ペイシェント・エクスペリエンス(PX: Patient Experience)とは患者が遭遇する全てのイベントを指します。その内容は医療提供だけでなく行動変容に影響を与えるものを全て含んでいます。PXを結んでいくとペイシェント ジャーニーが線として見えてきます。 この考え方は経営者の場合とマーケティング担当者、診療担当者で異なる視点で課題に迫ることができ、共通の視点を共有することに活用できます。
マーケティング関係者は近年は明確に患者・住民とのブランドの結びつき即ち「エンゲージメント=ブランドと患者・住民をつなぐ“熱い”親密さ・結びつき・絆・共感」という捉え方をしています。エンゲージメントによって医療機関の認知度が高まり、選択が容易になります。 医療機関にとってもエンゲージメントが向上することで、患者との結びつき(関係強化)が増加し、医療リソースの適正な配置が可能となります。例えば信頼関係が無い医療提供側と患者ではお互いに安全やプロセスを過重にし、リソースを偏って配置することになります。 いずれにしても、患者エンゲージメントを得ることで患者と医療提供者間の相互の説明責任と理解を促進します。エンゲージメントを強化された患者は情報に基づいて、より良い治療選択するための意思決定を自ら行い、医療機関は患者をサポートする立場になるなど関係見直しを検討することが重要となっています。

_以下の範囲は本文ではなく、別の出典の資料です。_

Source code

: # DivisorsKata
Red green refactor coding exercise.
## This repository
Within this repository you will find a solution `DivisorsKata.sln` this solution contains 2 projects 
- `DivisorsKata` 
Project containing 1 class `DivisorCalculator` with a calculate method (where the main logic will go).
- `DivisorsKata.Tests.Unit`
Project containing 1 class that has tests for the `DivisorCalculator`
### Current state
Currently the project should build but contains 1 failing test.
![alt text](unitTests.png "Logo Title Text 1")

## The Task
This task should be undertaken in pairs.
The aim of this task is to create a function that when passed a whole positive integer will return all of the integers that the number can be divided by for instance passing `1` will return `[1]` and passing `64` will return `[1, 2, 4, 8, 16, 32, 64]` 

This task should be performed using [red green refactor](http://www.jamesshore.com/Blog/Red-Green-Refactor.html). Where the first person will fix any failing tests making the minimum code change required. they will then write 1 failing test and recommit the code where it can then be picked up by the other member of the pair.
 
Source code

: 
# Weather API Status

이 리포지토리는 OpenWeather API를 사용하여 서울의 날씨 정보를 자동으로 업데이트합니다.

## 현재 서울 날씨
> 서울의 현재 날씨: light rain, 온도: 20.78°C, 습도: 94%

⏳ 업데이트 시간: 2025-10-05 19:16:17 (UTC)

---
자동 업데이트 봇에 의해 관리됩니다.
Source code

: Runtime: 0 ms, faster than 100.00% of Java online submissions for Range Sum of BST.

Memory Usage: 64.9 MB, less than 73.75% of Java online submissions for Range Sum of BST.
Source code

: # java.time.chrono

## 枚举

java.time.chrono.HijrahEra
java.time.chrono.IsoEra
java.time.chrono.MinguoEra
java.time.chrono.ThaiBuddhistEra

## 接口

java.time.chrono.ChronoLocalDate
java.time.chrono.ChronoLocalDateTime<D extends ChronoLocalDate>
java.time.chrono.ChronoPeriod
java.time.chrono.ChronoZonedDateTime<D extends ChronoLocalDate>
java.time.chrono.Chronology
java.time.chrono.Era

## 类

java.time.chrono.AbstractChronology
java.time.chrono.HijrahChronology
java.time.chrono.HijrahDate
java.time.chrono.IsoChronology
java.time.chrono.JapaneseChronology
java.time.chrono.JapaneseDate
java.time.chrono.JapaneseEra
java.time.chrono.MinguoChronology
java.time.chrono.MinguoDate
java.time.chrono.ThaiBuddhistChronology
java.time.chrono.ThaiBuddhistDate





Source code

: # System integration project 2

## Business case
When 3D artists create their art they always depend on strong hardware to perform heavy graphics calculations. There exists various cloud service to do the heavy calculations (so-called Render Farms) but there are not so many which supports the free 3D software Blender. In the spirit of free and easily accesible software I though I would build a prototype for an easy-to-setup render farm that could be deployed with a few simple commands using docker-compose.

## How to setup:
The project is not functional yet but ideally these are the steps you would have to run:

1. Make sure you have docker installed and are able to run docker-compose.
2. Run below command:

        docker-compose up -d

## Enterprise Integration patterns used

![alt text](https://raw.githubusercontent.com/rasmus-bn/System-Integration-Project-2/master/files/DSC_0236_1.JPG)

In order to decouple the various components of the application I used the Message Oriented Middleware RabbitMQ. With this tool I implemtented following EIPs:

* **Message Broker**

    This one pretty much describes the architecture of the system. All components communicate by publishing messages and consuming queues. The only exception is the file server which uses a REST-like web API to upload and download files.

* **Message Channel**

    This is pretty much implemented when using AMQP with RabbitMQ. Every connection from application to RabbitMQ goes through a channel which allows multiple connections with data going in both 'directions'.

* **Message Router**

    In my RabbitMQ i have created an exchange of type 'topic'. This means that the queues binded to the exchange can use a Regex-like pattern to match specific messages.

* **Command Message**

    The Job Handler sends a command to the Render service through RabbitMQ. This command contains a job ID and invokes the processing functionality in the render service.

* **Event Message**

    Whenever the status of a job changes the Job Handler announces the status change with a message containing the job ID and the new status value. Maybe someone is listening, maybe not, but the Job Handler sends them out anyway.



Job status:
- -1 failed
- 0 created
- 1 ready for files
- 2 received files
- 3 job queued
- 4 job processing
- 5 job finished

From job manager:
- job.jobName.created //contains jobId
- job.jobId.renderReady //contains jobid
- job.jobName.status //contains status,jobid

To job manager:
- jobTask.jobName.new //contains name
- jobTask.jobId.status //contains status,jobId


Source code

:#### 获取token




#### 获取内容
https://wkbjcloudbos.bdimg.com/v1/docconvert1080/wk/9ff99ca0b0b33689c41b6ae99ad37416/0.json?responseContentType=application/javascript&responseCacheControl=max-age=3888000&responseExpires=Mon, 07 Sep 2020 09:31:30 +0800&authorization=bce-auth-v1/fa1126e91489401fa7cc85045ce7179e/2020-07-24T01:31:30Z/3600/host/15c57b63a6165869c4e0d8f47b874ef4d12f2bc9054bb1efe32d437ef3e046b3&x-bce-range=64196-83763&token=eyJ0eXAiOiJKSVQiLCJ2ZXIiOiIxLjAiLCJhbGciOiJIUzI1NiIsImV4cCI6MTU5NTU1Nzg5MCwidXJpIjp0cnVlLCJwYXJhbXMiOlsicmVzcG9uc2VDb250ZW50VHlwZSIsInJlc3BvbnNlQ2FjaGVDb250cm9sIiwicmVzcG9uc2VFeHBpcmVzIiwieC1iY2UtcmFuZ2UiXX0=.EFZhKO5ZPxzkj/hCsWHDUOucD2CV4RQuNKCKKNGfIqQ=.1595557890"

ブランディングは医療機関(病院、診療所)の特長、標榜診療科、ロゴマーク、パンフレットのデザイン、スローガンなどで表し、患者にとって医療サービスの実態を表す好ましいイメージを創る活動です。ブランディングによって患者は病院を選ぶときに当該病院を理性と感情面から想起し易くなります。 ■ブランドの必要性とメリット 皆保険で成り立っている日本の医療制度の下でブランディングは必要が無いと考える病院経営者もいると思います。同等の医療サービスを提供しているので差別化できなかもしれませんが、それだけではありません。患者の信頼感、医療技術の高さ、患者とのコミュニケーション(接遇以上の対応)、充実した医療設備など患者満足度に影響することはブランドを考えるうえで重要の要素です。また近年は急性期、高度急性期病院、慢性期病院でも診療内容や病棟の特徴、リハビリテーションの種類、さらには地域特性が異なりますので、患者にとって選びやすくする意味でも必要です。 ■病院ブランドにより下記のメリットがあります。 患者は同じ内容の医療サービスの場合には、ブランドがある医療機関を優先的に選択 病院のブランドに対して、信頼の醸成が強化され患者は治療に積極的に関わる 信頼関係をもとに治療の選択時に医師の説明について同意が得られやすい ブランドにより進むべき方向が明らかになり、職員の認識が強くなり責任感が醸成される 患者にとっても次のようなメリットがあります。 どの医療機関が患者の希望に沿っているか、都度調べる手間が省ける どのような医師が担当するか、心配する必要が無くなる 患者の診療に対する満足度が高くなる ブランドは時間や患者とともに変化 ブランド構築ができたら放置しておいても良いというものではありません。ロゴやパンフレットのデザインは変化しませんが、病院内外の状況は常に変化します。例えばブランドは診療内容の変更、病床編成、職員のモチベーション、また外部要因では住民の評価、高齢化によるニーズが変化、スマートフォンの増加などがあります。ブランドの維持とともに再構成などのブランド管理が必要となります。